**Aim of the exercise**
Every line holding the string "specification" should be copied out of the listing.

**Data under study**
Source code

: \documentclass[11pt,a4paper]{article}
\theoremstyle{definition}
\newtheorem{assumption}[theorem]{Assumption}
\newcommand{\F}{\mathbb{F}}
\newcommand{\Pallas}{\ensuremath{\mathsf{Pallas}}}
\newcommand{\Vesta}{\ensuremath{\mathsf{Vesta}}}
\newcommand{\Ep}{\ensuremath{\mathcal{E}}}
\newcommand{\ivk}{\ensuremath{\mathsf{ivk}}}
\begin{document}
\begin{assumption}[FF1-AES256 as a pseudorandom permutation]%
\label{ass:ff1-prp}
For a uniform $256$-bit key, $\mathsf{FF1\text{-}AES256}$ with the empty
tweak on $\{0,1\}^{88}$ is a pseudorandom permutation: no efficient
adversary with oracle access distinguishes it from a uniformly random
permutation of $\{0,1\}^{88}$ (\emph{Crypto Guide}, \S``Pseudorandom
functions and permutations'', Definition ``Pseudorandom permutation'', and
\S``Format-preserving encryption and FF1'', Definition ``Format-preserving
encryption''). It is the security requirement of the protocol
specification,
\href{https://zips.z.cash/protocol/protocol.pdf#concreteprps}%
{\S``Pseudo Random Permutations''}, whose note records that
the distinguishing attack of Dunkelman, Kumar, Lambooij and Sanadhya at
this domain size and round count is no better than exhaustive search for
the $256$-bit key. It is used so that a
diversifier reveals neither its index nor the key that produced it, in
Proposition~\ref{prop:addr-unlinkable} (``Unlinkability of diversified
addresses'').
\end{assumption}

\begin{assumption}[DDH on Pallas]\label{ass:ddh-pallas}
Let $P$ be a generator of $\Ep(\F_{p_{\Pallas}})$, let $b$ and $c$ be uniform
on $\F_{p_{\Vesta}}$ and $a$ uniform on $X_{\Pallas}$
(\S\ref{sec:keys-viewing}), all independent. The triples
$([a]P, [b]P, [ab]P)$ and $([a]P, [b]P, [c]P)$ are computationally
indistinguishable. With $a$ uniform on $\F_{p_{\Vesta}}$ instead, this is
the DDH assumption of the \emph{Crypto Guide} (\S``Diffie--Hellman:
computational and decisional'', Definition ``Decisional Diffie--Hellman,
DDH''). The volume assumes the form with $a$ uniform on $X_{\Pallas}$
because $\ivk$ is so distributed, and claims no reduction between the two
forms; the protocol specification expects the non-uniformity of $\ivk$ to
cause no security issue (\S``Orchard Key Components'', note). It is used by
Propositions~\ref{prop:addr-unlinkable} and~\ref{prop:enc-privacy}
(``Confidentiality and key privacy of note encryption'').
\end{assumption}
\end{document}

**Output of the exercise**
specification,
forms; the protocol specification expects the non-uniformity of $\ivk$ to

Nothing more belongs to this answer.